__ASSIGNMENT__.
Reproduce the whole listing exactly and let no picture into the copy.

┌──

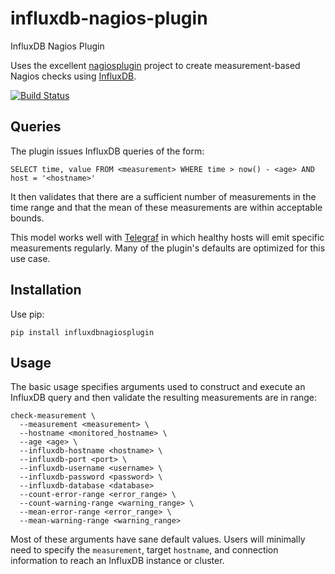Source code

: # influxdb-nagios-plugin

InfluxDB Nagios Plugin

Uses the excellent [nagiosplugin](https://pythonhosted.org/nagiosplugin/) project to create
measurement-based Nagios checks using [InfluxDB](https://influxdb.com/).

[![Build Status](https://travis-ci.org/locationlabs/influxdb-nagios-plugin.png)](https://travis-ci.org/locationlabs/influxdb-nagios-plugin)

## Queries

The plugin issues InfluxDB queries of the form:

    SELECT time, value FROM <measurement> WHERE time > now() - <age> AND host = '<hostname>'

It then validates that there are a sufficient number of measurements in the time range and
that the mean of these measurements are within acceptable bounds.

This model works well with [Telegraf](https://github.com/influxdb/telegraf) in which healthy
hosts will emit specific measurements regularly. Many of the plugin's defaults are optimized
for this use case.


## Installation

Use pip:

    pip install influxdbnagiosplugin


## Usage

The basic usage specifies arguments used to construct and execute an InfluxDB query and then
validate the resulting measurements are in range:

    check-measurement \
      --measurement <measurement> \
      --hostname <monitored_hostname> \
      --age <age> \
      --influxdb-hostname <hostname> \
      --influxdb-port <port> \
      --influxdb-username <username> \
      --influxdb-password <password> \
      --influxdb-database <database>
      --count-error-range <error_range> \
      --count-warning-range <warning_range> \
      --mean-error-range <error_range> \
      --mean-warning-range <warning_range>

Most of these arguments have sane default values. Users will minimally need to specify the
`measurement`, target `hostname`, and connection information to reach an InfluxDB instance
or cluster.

└──

__WRITTEN ANSWER__.
Source code

: # influxdb-nagios-plugin

InfluxDB Nagios Plugin

Uses the excellent [nagiosplugin](https://pythonhosted.org/nagiosplugin/) project to create
measurement-based Nagios checks using [InfluxDB](https://influxdb.com/).

[![Build Status](https://travis-ci.org/locationlabs/influxdb-nagios-plugin.png)](https://travis-ci.org/locationlabs/influxdb-nagios-plugin)

## Queries

The plugin issues InfluxDB queries of the form:

    SELECT time, value FROM <measurement> WHERE time > now() - <age> AND host = '<hostname>'

It then validates that there are a sufficient number of measurements in the time range and
that the mean of these measurements are within acceptable bounds.

This model works well with [Telegraf](https://github.com/influxdb/telegraf) in which healthy
hosts will emit specific measurements regularly. Many of the plugin's defaults are optimized
for this use case.


## Installation

Use pip:

    pip install influxdbnagiosplugin


## Usage

The basic usage specifies arguments used to construct and execute an InfluxDB query and then
validate the resulting measurements are in range:

    check-measurement \
      --measurement <measurement> \
      --hostname <monitored_hostname> \
      --age <age> \
      --influxdb-hostname <hostname> \
      --influxdb-port <port> \
      --influxdb-username <username> \
      --influxdb-password <password> \
      --influxdb-database <database>
      --count-error-range <error_range> \
      --count-warning-range <warning_range> \
      --mean-error-range <error_range> \
      --mean-warning-range <warning_range>

Most of these arguments have sane default values. Users will minimally need to specify the
`measurement`, target `hostname`, and connection information to reach an InfluxDB instance
or cluster.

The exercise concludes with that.